The Bhutanese flag features the Thunder Dragon, which is the country's emblem. The yellow of the flag represents the authority of the king; the white represents purity and loyalty while the orange symbolizes the Drukpa monasteries.
November 6, 2016
Our second day began with the national memorial stupa on the edge of Thimphu. Built in 1974 as a monument of the late third king of Bhutan, many older generations come here daily to pray.
Needless to say that Jonathan always gets a lot of attention and stares when we travel. This trip was no exception. The old woman below came up to Jonathan smiling and praising his mohawk. Unfortunately we weren't able to communicate due to language, but we were still able to share a smile together.
It was here that we learned more about prayer wheels. Prayer wheels come in all shapes and sizes and are spun clockwise. Mantras are written on the outside and wrapped on the inside. When spun, it is believed to be the same as reciting these mantras.
Next stop, Kuenselphodrang National Park, where the tallest sitting bronze Buddha in the world sits atop a hill.
After, we had a quick stop at Changangkha, Thimphu's oldest temple built in the 12th century.
Lucky for us, Thimphu has a large local market on Sundays, we headed there next.

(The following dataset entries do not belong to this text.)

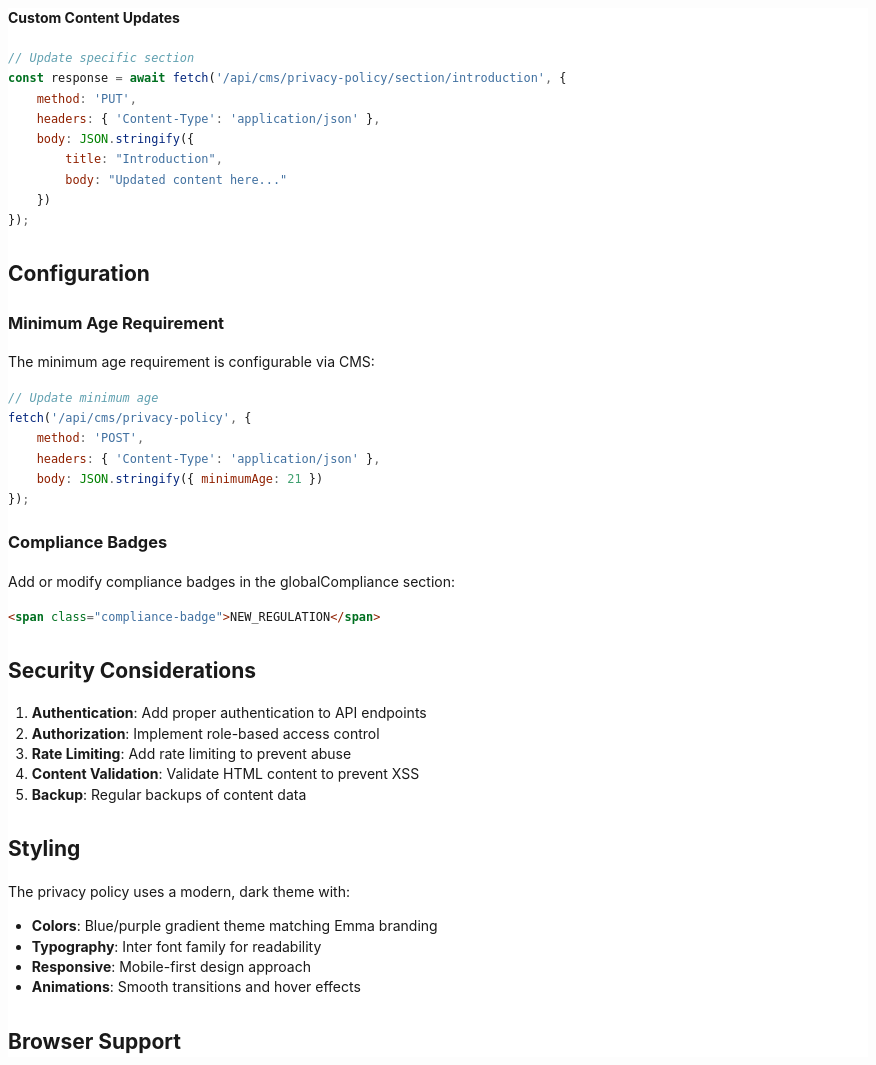 #### Custom Content Updates
```javascript
// Update specific section
const response = await fetch('/api/cms/privacy-policy/section/introduction', {
    method: 'PUT',
    headers: { 'Content-Type': 'application/json' },
    body: JSON.stringify({
        title: "Introduction",
        body: "Updated content here..."
    })
});
```

## Configuration

### Minimum Age Requirement
The minimum age requirement is configurable via CMS:
```javascript
// Update minimum age
fetch('/api/cms/privacy-policy', {
    method: 'POST',
    headers: { 'Content-Type': 'application/json' },
    body: JSON.stringify({ minimumAge: 21 })
});
```

### Compliance Badges
Add or modify compliance badges in the globalCompliance section:
```html
<span class="compliance-badge">NEW_REGULATION</span>
```

## Security Considerations

1. **Authentication**: Add proper authentication to API endpoints
2. **Authorization**: Implement role-based access control
3. **Rate Limiting**: Add rate limiting to prevent abuse
4. **Content Validation**: Validate HTML content to prevent XSS
5. **Backup**: Regular backups of content data

## Styling

The privacy policy uses a modern, dark theme with:
- **Colors**: Blue/purple gradient theme matching Emma branding
- **Typography**: Inter font family for readability
- **Responsive**: Mobile-first design approach
- **Animations**: Smooth transitions and hover effects

## Browser Support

One of the biggest surprises to us was that dried chilies were a staple of Bhutanese diet, so of course, these were everywhere around the market.
There was also an entire section just selling incense.
We were also surprised to find out that cheese was a common food in Bhutan. Most Asian cuisine we've had does not include dairy, so seeing this dried cheese and eating chili cheese (not prepared the same way you're thinking) with almost every meal was quite a surprise.
Bhutan's favorite past time is archery, but not in the same sense that Americans thing of. Extremely small targets are placed about 145 meters apart. The targets typically stand about 3 feet tall and are only 11 inches wide. And if that does sound difficult, generally only traditional handmade bamboo bows and arrows are used! Traditional Bhutanese attire must be worn while playing as well. We got to watch a few men practicing. No bulls eye hits nor target hits were seen, but we were impressed nonetheless.
Thimphu is the current capital of Bhutan, and thus, the streets can get pretty busy from Bhutanese standards. However, there are no stop lights, so the main intersections have traffic officers directing traffic. Pretty legit job if you ask me.